--- PROVIDED RECORDS Enclosed Below ---
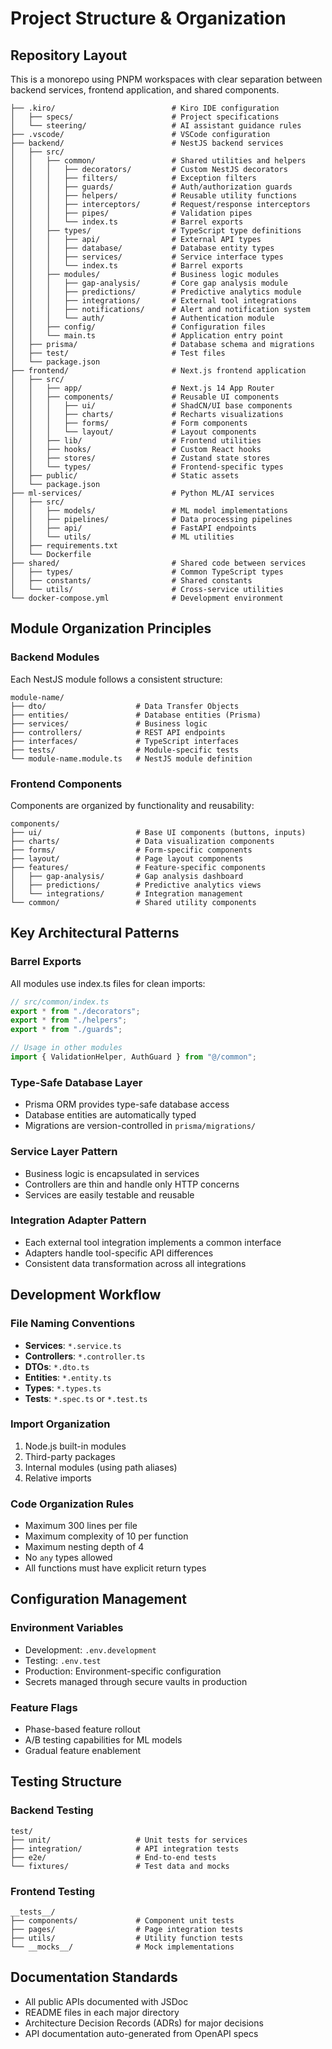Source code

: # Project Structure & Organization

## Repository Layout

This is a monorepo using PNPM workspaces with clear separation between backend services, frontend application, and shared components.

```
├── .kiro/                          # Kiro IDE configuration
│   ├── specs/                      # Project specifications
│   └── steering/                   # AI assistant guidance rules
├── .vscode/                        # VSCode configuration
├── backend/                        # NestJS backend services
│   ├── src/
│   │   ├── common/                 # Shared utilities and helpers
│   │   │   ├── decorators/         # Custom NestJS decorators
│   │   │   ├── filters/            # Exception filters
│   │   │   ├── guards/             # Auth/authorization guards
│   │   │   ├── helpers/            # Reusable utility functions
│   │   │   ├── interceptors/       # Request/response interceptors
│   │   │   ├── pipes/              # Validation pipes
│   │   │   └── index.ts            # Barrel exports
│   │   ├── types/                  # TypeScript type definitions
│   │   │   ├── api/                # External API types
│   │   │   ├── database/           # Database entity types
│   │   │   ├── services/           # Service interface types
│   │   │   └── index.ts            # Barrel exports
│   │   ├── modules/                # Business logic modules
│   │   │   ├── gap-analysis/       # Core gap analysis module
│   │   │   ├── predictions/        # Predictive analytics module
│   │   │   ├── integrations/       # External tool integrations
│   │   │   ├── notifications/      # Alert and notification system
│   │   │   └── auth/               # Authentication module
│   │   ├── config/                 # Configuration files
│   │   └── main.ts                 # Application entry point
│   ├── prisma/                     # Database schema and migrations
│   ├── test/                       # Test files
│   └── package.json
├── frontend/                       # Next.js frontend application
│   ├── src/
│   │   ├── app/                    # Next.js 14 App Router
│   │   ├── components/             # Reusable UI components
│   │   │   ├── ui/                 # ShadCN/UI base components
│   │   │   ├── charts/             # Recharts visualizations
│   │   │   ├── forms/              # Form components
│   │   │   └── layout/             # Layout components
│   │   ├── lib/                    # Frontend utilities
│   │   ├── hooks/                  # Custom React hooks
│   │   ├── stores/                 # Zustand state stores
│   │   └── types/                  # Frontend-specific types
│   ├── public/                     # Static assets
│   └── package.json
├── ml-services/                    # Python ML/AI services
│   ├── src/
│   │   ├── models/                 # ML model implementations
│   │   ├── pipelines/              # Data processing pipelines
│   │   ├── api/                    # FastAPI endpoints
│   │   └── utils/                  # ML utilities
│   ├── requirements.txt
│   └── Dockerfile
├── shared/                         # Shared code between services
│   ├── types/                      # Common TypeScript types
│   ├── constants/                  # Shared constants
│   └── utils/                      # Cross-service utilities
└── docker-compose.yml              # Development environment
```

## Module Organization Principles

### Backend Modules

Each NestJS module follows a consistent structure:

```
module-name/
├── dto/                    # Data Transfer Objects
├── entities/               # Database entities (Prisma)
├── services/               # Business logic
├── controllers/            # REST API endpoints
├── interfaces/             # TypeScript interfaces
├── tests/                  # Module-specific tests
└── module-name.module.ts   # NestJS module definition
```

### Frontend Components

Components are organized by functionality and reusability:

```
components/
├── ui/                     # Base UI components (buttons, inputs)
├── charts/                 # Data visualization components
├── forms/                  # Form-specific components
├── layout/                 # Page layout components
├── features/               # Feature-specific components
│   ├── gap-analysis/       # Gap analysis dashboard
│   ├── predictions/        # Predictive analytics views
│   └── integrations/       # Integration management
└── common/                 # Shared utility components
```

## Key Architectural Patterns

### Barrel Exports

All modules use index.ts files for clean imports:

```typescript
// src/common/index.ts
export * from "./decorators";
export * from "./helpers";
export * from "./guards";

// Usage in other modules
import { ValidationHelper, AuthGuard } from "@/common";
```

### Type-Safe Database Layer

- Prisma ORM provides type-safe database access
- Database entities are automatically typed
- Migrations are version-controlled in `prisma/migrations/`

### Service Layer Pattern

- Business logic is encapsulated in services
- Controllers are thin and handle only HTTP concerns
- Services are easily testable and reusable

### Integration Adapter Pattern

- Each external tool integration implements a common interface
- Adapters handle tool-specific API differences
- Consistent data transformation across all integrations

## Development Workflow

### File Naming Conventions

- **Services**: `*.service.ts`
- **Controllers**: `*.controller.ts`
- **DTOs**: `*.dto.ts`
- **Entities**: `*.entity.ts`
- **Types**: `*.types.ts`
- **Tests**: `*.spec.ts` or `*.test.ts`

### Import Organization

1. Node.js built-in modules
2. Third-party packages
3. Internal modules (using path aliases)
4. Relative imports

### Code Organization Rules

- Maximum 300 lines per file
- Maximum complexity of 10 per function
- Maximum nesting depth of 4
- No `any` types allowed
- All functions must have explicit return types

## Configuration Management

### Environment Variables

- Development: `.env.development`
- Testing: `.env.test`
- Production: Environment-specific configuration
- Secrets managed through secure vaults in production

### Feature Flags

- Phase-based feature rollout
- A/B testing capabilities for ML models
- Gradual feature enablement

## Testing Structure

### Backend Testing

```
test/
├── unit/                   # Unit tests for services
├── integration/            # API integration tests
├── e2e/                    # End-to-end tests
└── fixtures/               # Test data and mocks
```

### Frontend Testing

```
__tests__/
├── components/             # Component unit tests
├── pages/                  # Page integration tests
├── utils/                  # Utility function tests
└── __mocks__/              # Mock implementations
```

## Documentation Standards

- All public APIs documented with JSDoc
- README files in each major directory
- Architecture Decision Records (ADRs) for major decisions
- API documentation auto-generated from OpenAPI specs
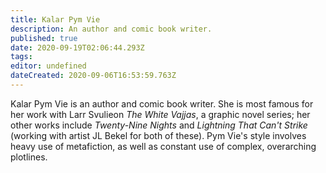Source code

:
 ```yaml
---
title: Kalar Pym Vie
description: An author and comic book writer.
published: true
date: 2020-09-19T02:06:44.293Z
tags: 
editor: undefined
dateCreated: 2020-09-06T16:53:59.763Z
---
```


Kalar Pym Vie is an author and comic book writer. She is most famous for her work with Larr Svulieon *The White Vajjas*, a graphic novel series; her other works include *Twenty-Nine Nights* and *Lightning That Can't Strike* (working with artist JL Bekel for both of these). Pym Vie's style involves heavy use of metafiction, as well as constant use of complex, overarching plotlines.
--- End of Enclosed PROVIDED RECORDS ---
--- PROVIDED RECORDS Enclosed Below ---
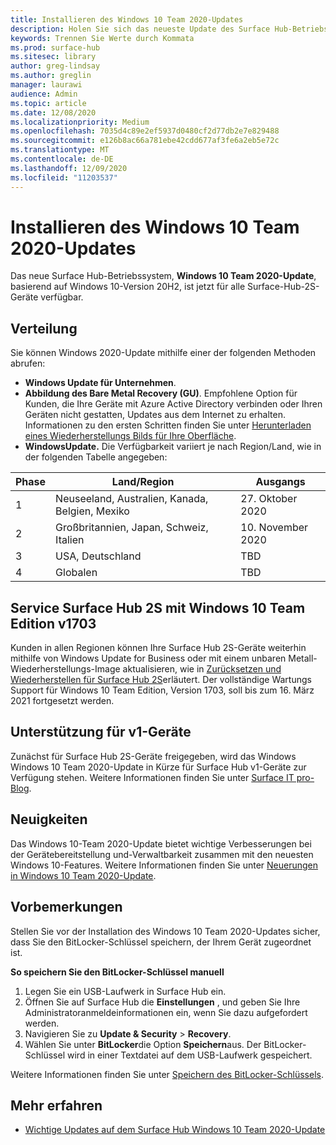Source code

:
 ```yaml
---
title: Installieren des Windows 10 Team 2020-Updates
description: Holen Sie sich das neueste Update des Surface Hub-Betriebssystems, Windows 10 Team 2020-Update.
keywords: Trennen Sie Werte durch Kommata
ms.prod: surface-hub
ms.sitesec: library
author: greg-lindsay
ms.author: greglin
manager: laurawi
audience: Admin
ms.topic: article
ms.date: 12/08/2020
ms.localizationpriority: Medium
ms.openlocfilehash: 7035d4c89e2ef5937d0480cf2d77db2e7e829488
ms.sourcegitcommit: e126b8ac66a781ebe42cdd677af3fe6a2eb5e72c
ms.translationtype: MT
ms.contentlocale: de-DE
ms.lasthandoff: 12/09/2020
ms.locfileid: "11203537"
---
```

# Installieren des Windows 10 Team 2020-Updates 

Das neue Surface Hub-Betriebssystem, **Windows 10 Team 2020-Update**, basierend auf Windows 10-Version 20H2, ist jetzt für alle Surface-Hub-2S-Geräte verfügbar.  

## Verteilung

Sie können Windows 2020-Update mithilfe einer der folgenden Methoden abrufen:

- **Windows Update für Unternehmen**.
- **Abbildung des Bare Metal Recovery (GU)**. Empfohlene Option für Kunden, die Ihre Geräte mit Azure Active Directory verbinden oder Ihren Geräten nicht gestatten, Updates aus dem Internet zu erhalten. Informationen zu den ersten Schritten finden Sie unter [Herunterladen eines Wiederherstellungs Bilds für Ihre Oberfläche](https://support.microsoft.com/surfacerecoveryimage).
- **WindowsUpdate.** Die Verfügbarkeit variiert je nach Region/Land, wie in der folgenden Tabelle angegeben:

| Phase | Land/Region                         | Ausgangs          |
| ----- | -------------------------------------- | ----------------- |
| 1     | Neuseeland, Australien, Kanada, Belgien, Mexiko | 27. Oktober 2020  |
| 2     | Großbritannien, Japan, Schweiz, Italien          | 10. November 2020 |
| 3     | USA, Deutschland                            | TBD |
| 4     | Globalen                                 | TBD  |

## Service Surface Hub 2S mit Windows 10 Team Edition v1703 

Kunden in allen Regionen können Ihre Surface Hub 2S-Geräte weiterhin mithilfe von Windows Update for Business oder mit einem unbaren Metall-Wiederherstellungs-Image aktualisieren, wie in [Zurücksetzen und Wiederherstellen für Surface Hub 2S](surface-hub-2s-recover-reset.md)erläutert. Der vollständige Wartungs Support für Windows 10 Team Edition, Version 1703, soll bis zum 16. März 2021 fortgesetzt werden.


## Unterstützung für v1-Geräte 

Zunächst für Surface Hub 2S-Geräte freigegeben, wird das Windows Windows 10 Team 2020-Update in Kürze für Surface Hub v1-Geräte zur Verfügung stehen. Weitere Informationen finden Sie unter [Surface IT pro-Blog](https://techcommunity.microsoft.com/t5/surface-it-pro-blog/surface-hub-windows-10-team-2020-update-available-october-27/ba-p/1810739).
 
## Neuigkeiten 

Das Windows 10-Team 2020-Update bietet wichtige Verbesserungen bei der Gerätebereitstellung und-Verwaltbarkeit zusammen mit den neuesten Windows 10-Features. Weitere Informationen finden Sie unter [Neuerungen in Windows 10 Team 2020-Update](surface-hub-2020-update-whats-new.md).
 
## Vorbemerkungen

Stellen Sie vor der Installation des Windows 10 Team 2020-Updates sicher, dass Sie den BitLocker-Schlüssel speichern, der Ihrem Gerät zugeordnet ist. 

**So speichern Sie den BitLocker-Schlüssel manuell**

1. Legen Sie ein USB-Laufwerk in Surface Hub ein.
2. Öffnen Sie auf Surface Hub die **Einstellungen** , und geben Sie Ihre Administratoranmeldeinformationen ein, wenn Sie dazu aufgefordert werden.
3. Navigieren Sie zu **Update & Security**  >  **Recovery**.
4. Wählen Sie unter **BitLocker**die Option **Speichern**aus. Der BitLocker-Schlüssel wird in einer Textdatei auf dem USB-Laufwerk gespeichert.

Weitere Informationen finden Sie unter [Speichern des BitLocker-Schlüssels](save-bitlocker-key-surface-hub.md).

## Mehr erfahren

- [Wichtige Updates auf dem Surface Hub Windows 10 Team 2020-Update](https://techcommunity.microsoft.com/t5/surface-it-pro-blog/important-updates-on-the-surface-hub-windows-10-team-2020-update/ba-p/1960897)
--- End of Enclosed PROVIDED RECORDS ---
ASSIGNED TASK: Pick out every line above that contains the word "wird" and copy it.

RESULT BELOW:
Zunächst für Surface Hub 2S-Geräte freigegeben, wird das Windows Windows 10 Team 2020-Update in Kürze für Surface Hub v1-Geräte zur Verfügung stehen. Weitere Informationen finden Sie unter [Surface IT pro-Blog](https://techcommunity.microsoft.com/t5/surface-it-pro-blog/surface-hub-windows-10-team-2020-update-available-october-27/ba-p/1810739).
4. Wählen Sie unter **BitLocker**die Option **Speichern**aus. Der BitLocker-Schlüssel wird in einer Textdatei auf dem USB-Laufwerk gespeichert.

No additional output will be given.